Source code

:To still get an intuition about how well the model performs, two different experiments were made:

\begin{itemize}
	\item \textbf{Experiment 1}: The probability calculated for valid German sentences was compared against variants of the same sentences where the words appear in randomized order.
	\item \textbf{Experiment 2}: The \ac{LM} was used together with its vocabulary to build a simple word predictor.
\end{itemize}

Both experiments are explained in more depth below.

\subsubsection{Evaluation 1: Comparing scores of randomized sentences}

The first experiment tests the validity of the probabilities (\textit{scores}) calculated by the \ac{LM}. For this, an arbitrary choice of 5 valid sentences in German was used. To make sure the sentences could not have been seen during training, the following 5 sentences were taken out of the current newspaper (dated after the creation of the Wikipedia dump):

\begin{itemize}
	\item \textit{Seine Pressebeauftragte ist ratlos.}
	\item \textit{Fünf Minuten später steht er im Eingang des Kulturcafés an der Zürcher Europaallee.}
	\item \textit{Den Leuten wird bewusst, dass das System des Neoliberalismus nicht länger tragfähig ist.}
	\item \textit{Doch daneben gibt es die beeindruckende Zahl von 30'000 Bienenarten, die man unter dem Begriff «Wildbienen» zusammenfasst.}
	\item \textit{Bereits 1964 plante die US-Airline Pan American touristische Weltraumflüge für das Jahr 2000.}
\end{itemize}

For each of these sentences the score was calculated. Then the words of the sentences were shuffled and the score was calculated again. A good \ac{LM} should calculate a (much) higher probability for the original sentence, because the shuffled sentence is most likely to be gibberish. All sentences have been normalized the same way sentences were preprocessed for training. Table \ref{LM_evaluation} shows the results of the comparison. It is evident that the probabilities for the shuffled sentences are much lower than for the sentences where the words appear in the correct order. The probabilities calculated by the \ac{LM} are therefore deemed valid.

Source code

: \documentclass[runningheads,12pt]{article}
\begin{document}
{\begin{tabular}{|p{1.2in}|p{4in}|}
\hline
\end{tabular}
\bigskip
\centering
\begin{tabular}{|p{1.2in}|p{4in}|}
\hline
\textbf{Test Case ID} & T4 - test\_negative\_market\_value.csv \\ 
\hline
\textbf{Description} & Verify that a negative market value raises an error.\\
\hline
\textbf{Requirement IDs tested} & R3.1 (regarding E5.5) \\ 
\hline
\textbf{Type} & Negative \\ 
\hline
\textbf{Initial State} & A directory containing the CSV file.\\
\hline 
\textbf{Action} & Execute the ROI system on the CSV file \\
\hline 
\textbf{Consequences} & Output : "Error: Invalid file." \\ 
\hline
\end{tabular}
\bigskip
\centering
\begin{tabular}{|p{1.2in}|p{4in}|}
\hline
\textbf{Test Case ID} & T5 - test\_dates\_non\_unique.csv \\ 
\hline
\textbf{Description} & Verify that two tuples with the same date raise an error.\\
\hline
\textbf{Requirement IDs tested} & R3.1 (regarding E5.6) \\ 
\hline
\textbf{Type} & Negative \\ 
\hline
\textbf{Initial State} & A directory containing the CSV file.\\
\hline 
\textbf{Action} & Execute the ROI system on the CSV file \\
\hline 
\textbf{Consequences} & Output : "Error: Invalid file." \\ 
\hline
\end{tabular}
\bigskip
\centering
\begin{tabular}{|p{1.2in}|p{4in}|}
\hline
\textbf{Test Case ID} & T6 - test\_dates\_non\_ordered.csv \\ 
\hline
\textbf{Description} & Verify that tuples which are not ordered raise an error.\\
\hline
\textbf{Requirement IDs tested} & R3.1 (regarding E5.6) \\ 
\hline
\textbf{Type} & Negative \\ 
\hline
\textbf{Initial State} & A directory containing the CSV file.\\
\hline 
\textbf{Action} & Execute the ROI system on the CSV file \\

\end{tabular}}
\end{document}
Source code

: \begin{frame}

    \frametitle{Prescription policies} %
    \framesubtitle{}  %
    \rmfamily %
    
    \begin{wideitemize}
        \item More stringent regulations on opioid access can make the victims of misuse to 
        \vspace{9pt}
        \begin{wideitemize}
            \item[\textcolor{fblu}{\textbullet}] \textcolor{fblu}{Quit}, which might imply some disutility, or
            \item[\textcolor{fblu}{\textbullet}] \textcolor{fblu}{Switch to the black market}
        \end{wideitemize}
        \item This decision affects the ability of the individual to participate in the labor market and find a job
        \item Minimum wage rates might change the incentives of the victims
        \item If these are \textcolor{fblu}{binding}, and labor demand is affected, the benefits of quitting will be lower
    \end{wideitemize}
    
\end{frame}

************

| EXERCISE PROMPT |
Reading through the preceding records, tally each line that holds the word "training" and give the tally by itself.

| FINAL ANSWER |
2